**Task instructions**
With pictures left out, write out exactly every line from the start of the data through the one that contains "### Installer Docker".

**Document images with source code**

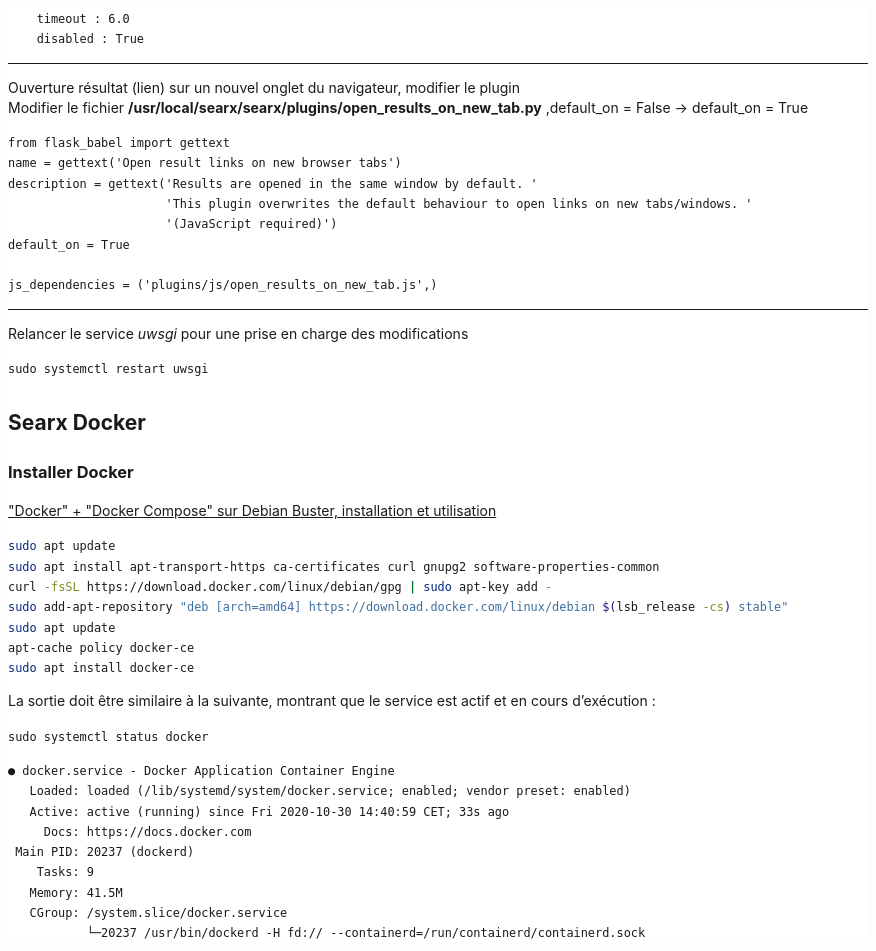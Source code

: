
```
    timeout : 6.0
    disabled : True

```

---

Ouverture résultat (lien) sur un nouvel onglet du navigateur, modifier le plugin  
Modifier le fichier **/usr/local/searx/searx/plugins/open_results_on_new_tab.py** ,default_on = False -> default_on = True

```
from flask_babel import gettext
name = gettext('Open result links on new browser tabs')
description = gettext('Results are opened in the same window by default. '
                      'This plugin overwrites the default behaviour to open links on new tabs/windows. '
                      '(JavaScript required)')
default_on = True

js_dependencies = ('plugins/js/open_results_on_new_tab.js',)
```

---

Relancer le service *uwsgi* pour une prise en charge des modifications

    sudo systemctl restart uwsgi

## Searx Docker

### Installer Docker

["Docker" + "Docker Compose" sur Debian Buster, installation et utilisation](/posts/Docker-Debian-Buster/)  

```bash
sudo apt update
sudo apt install apt-transport-https ca-certificates curl gnupg2 software-properties-common
curl -fsSL https://download.docker.com/linux/debian/gpg | sudo apt-key add -
sudo add-apt-repository "deb [arch=amd64] https://download.docker.com/linux/debian $(lsb_release -cs) stable"
sudo apt update
apt-cache policy docker-ce
sudo apt install docker-ce
```

La sortie doit être similaire à la suivante, montrant que le service est actif et en cours d’exécution :

    sudo systemctl status docker

```
● docker.service - Docker Application Container Engine
   Loaded: loaded (/lib/systemd/system/docker.service; enabled; vendor preset: enabled)
   Active: active (running) since Fri 2020-10-30 14:40:59 CET; 33s ago
     Docs: https://docs.docker.com
 Main PID: 20237 (dockerd)
    Tasks: 9
   Memory: 41.5M
   CGroup: /system.slice/docker.service
           └─20237 /usr/bin/dockerd -H fd:// --containerd=/run/containerd/containerd.sock
```
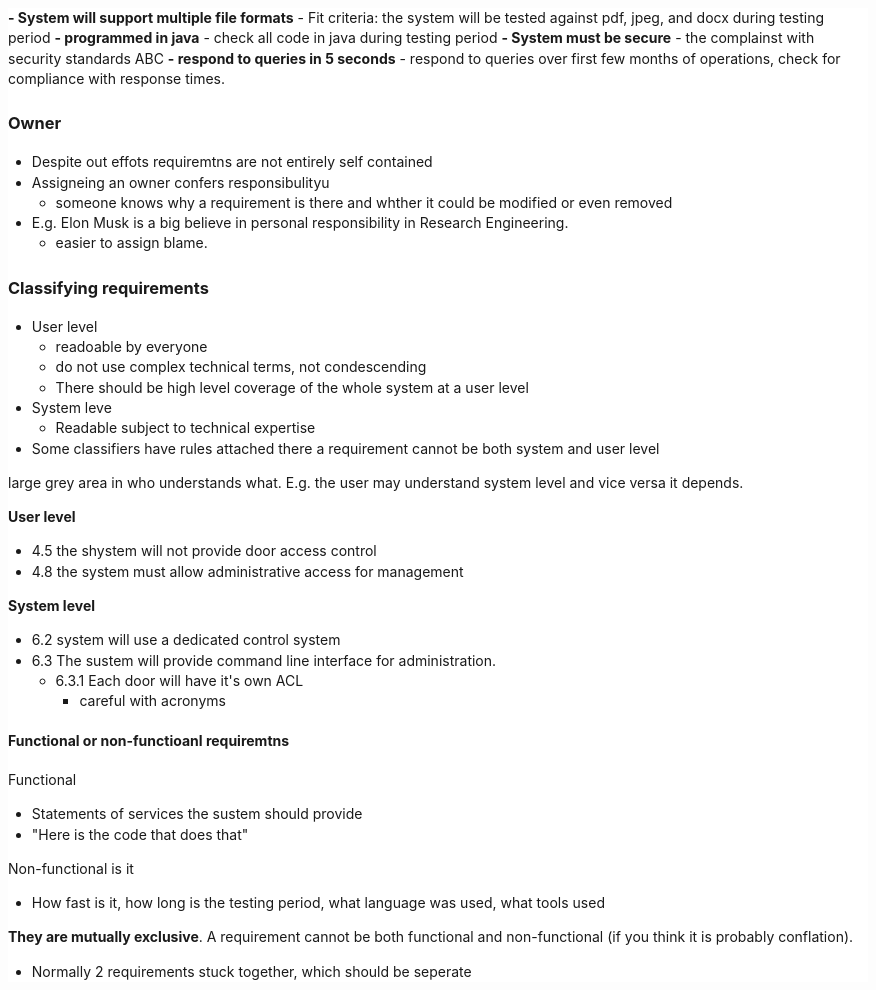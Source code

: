 
**- System will support multiple file formats**
	- Fit criteria: the system will be tested against pdf, jpeg, and docx during testing period
**- programmed in java**
	- check all code in java during testing period
**- System must be secure**
	- the complainst with security standards ABC
**- respond to queries in 5 seconds**
	- respond to queries over first few months of operations, check for compliance with response times.

### Owner
- Despite out effots requiremtns are not entirely self contained
- Assigneing an owner confers responsibulityu
	- someone knows why a requirement is there  and whther it could be modified or even removed
- E.g. Elon Musk is a big believe in personal responsibility in Research Engineering. 
	- easier to assign blame.

### Classifying requirements

- User level
	- readoable by everyone
	- do not use complex technical terms, not condescending
	- There should be high level coverage of the whole system at a user level
- System leve
	- Readable subject to technical expertise
- Some classifiers have rules attached there a requirement cannot be both system and user level

large grey area in who understands what. E.g. the user may understand system level and vice versa it depends.

**User level**
- 4.5 the shystem will not provide door access control
- 4.8 the system must allow administrative access for management

**System level**
- 6.2 system will use a dedicated control system
- 6.3 The sustem will provide command line interface for administration.
	- 6.3.1 Each door will have it's own ACL
		- careful with acronyms




#### Functional or non-functioanl requiremtns

Functional
 - Statements of services the sustem should provide
 - "Here is the code that does that"

Non-functional is it
- How fast is it, how long is the testing period, what language was used, what tools used

**They are mutually exclusive**. A requirement cannot be both functional and non-functional (if you think it is probably conflation).
- Normally 2 requirements stuck together, which should be seperate
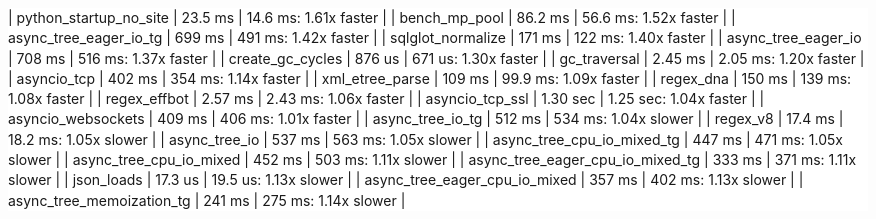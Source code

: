 | python_startup_no_site           | 23.5 ms                                                                                                         | 14.6 ms: 1.61x faster                                                                                                 |
| bench_mp_pool                    | 86.2 ms                                                                                                         | 56.6 ms: 1.52x faster                                                                                                 |
| async_tree_eager_io_tg           | 699 ms                                                                                                          | 491 ms: 1.42x faster                                                                                                  |
| sqlglot_normalize                | 171 ms                                                                                                          | 122 ms: 1.40x faster                                                                                                  |
| async_tree_eager_io              | 708 ms                                                                                                          | 516 ms: 1.37x faster                                                                                                  |
| create_gc_cycles                 | 876 us                                                                                                          | 671 us: 1.30x faster                                                                                                  |
| gc_traversal                     | 2.45 ms                                                                                                         | 2.05 ms: 1.20x faster                                                                                                 |
| asyncio_tcp                      | 402 ms                                                                                                          | 354 ms: 1.14x faster                                                                                                  |
| xml_etree_parse                  | 109 ms                                                                                                          | 99.9 ms: 1.09x faster                                                                                                 |
| regex_dna                        | 150 ms                                                                                                          | 139 ms: 1.08x faster                                                                                                  |
| regex_effbot                     | 2.57 ms                                                                                                         | 2.43 ms: 1.06x faster                                                                                                 |
| asyncio_tcp_ssl                  | 1.30 sec                                                                                                        | 1.25 sec: 1.04x faster                                                                                                |
| asyncio_websockets               | 409 ms                                                                                                          | 406 ms: 1.01x faster                                                                                                  |
| async_tree_io_tg                 | 512 ms                                                                                                          | 534 ms: 1.04x slower                                                                                                  |
| regex_v8                         | 17.4 ms                                                                                                         | 18.2 ms: 1.05x slower                                                                                                 |
| async_tree_io                    | 537 ms                                                                                                          | 563 ms: 1.05x slower                                                                                                  |
| async_tree_cpu_io_mixed_tg       | 447 ms                                                                                                          | 471 ms: 1.05x slower                                                                                                  |
| async_tree_cpu_io_mixed          | 452 ms                                                                                                          | 503 ms: 1.11x slower                                                                                                  |
| async_tree_eager_cpu_io_mixed_tg | 333 ms                                                                                                          | 371 ms: 1.11x slower                                                                                                  |
| json_loads                       | 17.3 us                                                                                                         | 19.5 us: 1.13x slower                                                                                                 |
| async_tree_eager_cpu_io_mixed    | 357 ms                                                                                                          | 402 ms: 1.13x slower                                                                                                  |
| async_tree_memoization_tg        | 241 ms                                                                                                          | 275 ms: 1.14x slower                                                                                                  |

**The completed task**
Source code

:
```
    timeout : 6.0
    disabled : True

```

---

Ouverture résultat (lien) sur un nouvel onglet du navigateur, modifier le plugin  
Modifier le fichier **/usr/local/searx/searx/plugins/open_results_on_new_tab.py** ,default_on = False -> default_on = True

```
from flask_babel import gettext
name = gettext('Open result links on new browser tabs')
description = gettext('Results are opened in the same window by default. '
                      'This plugin overwrites the default behaviour to open links on new tabs/windows. '
                      '(JavaScript required)')
default_on = True

js_dependencies = ('plugins/js/open_results_on_new_tab.js',)
```

---

Relancer le service *uwsgi* pour une prise en charge des modifications

    sudo systemctl restart uwsgi

## Searx Docker

### Installer Docker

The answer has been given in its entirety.